FWIW, a comprehensive analysis of those factors (in all their configuration/OS/hardware permutations) would be very useful, if that is the only outcome, as it would necessarily result in either a clear enumeration of those factors (or a meaningful subset) and/or a clear conclusion that the space is generally intractable.

Assuming a positive outcome, such an enumeration (even if limited to a single OS/hardware platform) would enable (and direct) subsequent analysis of strategies that could mitigate the high degree of variance in benchmark results from unstable workers.


That said, the above factor analysis would also benefit (in the same way) the more traditional approach of benchmarking on a “stable” worker.

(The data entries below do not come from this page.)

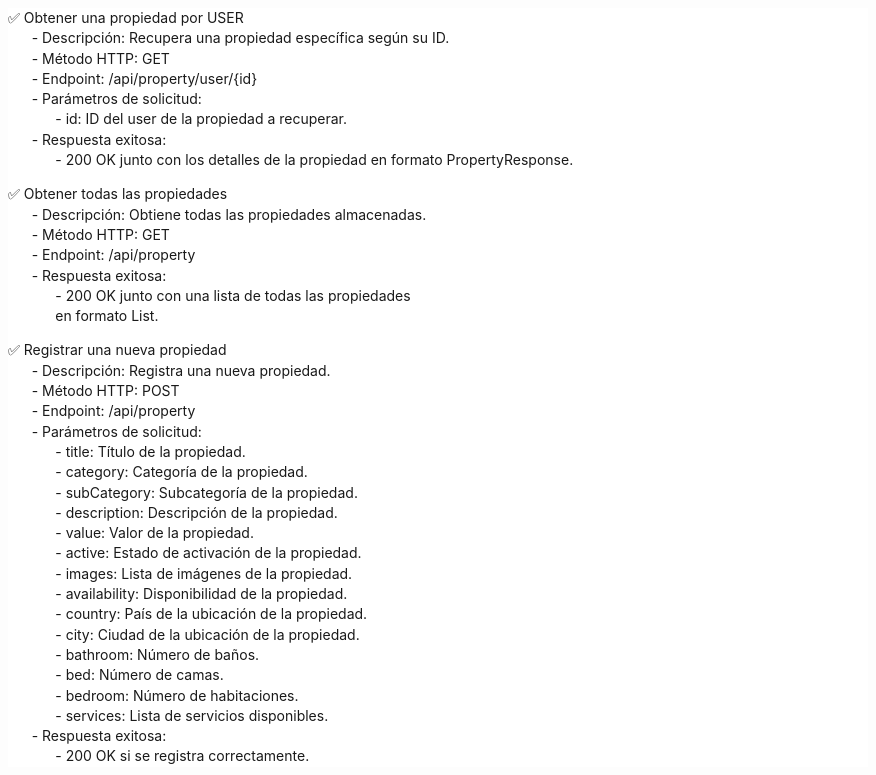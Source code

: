 ✅ Obtener una propiedad por USER <br>
&nbsp;&nbsp;&nbsp;&nbsp;&nbsp;&nbsp;- Descripción: Recupera una propiedad específica según su ID.<br>
&nbsp;&nbsp;&nbsp;&nbsp;&nbsp;&nbsp;- Método HTTP: GET<br>
&nbsp;&nbsp;&nbsp;&nbsp;&nbsp;&nbsp;- Endpoint: /api/property/user/{id}<br>
&nbsp;&nbsp;&nbsp;&nbsp;&nbsp;&nbsp;- Parámetros de solicitud:<br>
&nbsp;&nbsp;&nbsp;&nbsp;&nbsp;&nbsp;&nbsp;&nbsp;&nbsp;&nbsp;&nbsp;&nbsp;- id: ID del user de la propiedad a recuperar.<br>
&nbsp;&nbsp;&nbsp;&nbsp;&nbsp;&nbsp;- Respuesta exitosa:<br>
&nbsp;&nbsp;&nbsp;&nbsp;&nbsp;&nbsp;&nbsp;&nbsp;&nbsp;&nbsp;&nbsp;&nbsp;- 200 OK junto con los detalles de la propiedad en formato PropertyResponse.<br>

✅ Obtener todas las propiedades <br>
&nbsp;&nbsp;&nbsp;&nbsp;&nbsp;&nbsp;- Descripción: Obtiene todas las propiedades almacenadas.<br>
&nbsp;&nbsp;&nbsp;&nbsp;&nbsp;&nbsp;- Método HTTP: GET<br>
&nbsp;&nbsp;&nbsp;&nbsp;&nbsp;&nbsp;- Endpoint: /api/property<br>
&nbsp;&nbsp;&nbsp;&nbsp;&nbsp;&nbsp;- Respuesta exitosa:<br>
&nbsp;&nbsp;&nbsp;&nbsp;&nbsp;&nbsp;&nbsp;&nbsp;&nbsp;&nbsp;&nbsp;&nbsp;- 200 OK junto con una lista de todas las propiedades<br>
&nbsp;&nbsp;&nbsp;&nbsp;&nbsp;&nbsp;&nbsp;&nbsp;&nbsp;&nbsp;&nbsp;&nbsp;en formato List<PropertyResponse>.<br>

✅ Registrar una nueva propiedad <br>
&nbsp;&nbsp;&nbsp;&nbsp;&nbsp;&nbsp;- Descripción: Registra una nueva propiedad.<br>
&nbsp;&nbsp;&nbsp;&nbsp;&nbsp;&nbsp;- Método HTTP: POST<br>
&nbsp;&nbsp;&nbsp;&nbsp;&nbsp;&nbsp;- Endpoint: /api/property<br>
&nbsp;&nbsp;&nbsp;&nbsp;&nbsp;&nbsp;- Parámetros de solicitud:<br>
&nbsp;&nbsp;&nbsp;&nbsp;&nbsp;&nbsp;&nbsp;&nbsp;&nbsp;&nbsp;&nbsp;&nbsp;- title: Título de la propiedad.<br>
&nbsp;&nbsp;&nbsp;&nbsp;&nbsp;&nbsp;&nbsp;&nbsp;&nbsp;&nbsp;&nbsp;&nbsp;- category: Categoría de la propiedad.<br>
&nbsp;&nbsp;&nbsp;&nbsp;&nbsp;&nbsp;&nbsp;&nbsp;&nbsp;&nbsp;&nbsp;&nbsp;- subCategory: Subcategoría de la propiedad.<br>
&nbsp;&nbsp;&nbsp;&nbsp;&nbsp;&nbsp;&nbsp;&nbsp;&nbsp;&nbsp;&nbsp;&nbsp;- description: Descripción de la propiedad.<br>
&nbsp;&nbsp;&nbsp;&nbsp;&nbsp;&nbsp;&nbsp;&nbsp;&nbsp;&nbsp;&nbsp;&nbsp;- value: Valor de la propiedad.<br>
&nbsp;&nbsp;&nbsp;&nbsp;&nbsp;&nbsp;&nbsp;&nbsp;&nbsp;&nbsp;&nbsp;&nbsp;- active: Estado de activación de la propiedad.<br>
&nbsp;&nbsp;&nbsp;&nbsp;&nbsp;&nbsp;&nbsp;&nbsp;&nbsp;&nbsp;&nbsp;&nbsp;- images: Lista de imágenes de la propiedad.<br>
&nbsp;&nbsp;&nbsp;&nbsp;&nbsp;&nbsp;&nbsp;&nbsp;&nbsp;&nbsp;&nbsp;&nbsp;- availability: Disponibilidad de la propiedad.<br>
&nbsp;&nbsp;&nbsp;&nbsp;&nbsp;&nbsp;&nbsp;&nbsp;&nbsp;&nbsp;&nbsp;&nbsp;- country: País de la ubicación de la propiedad.<br>
&nbsp;&nbsp;&nbsp;&nbsp;&nbsp;&nbsp;&nbsp;&nbsp;&nbsp;&nbsp;&nbsp;&nbsp;- city: Ciudad de la ubicación de la propiedad.<br>
&nbsp;&nbsp;&nbsp;&nbsp;&nbsp;&nbsp;&nbsp;&nbsp;&nbsp;&nbsp;&nbsp;&nbsp;- bathroom: Número de baños.<br>
&nbsp;&nbsp;&nbsp;&nbsp;&nbsp;&nbsp;&nbsp;&nbsp;&nbsp;&nbsp;&nbsp;&nbsp;- bed: Número de camas.<br>
&nbsp;&nbsp;&nbsp;&nbsp;&nbsp;&nbsp;&nbsp;&nbsp;&nbsp;&nbsp;&nbsp;&nbsp;- bedroom: Número de habitaciones.<br>
&nbsp;&nbsp;&nbsp;&nbsp;&nbsp;&nbsp;&nbsp;&nbsp;&nbsp;&nbsp;&nbsp;&nbsp;- services: Lista de servicios disponibles.<br>
&nbsp;&nbsp;&nbsp;&nbsp;&nbsp;&nbsp;- Respuesta exitosa:<br>
&nbsp;&nbsp;&nbsp;&nbsp;&nbsp;&nbsp;&nbsp;&nbsp;&nbsp;&nbsp;&nbsp;&nbsp;- 200 OK si se registra correctamente.<br>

The A/A testing done by @mdroettboom (already mentioned above) indicates a much wider confidence interval than we might expect or hope for:

On bare metal, a performance improvement needs to be at least 2.5% for it to be an improvement 90% of the time.

We normally talk about results in terms of whole percentages (for now), so we would want that “2.5%” to be smaller than 1% and ideally closer to 0.1%. The insight provided by the proposed research would undoubtedly help us get nearer to that.

Furthermore, it would probably also help at least somewhat with the variability in stability we regularly see in results for specific benchmarks (also discussed in faster-cpython/ideas#480).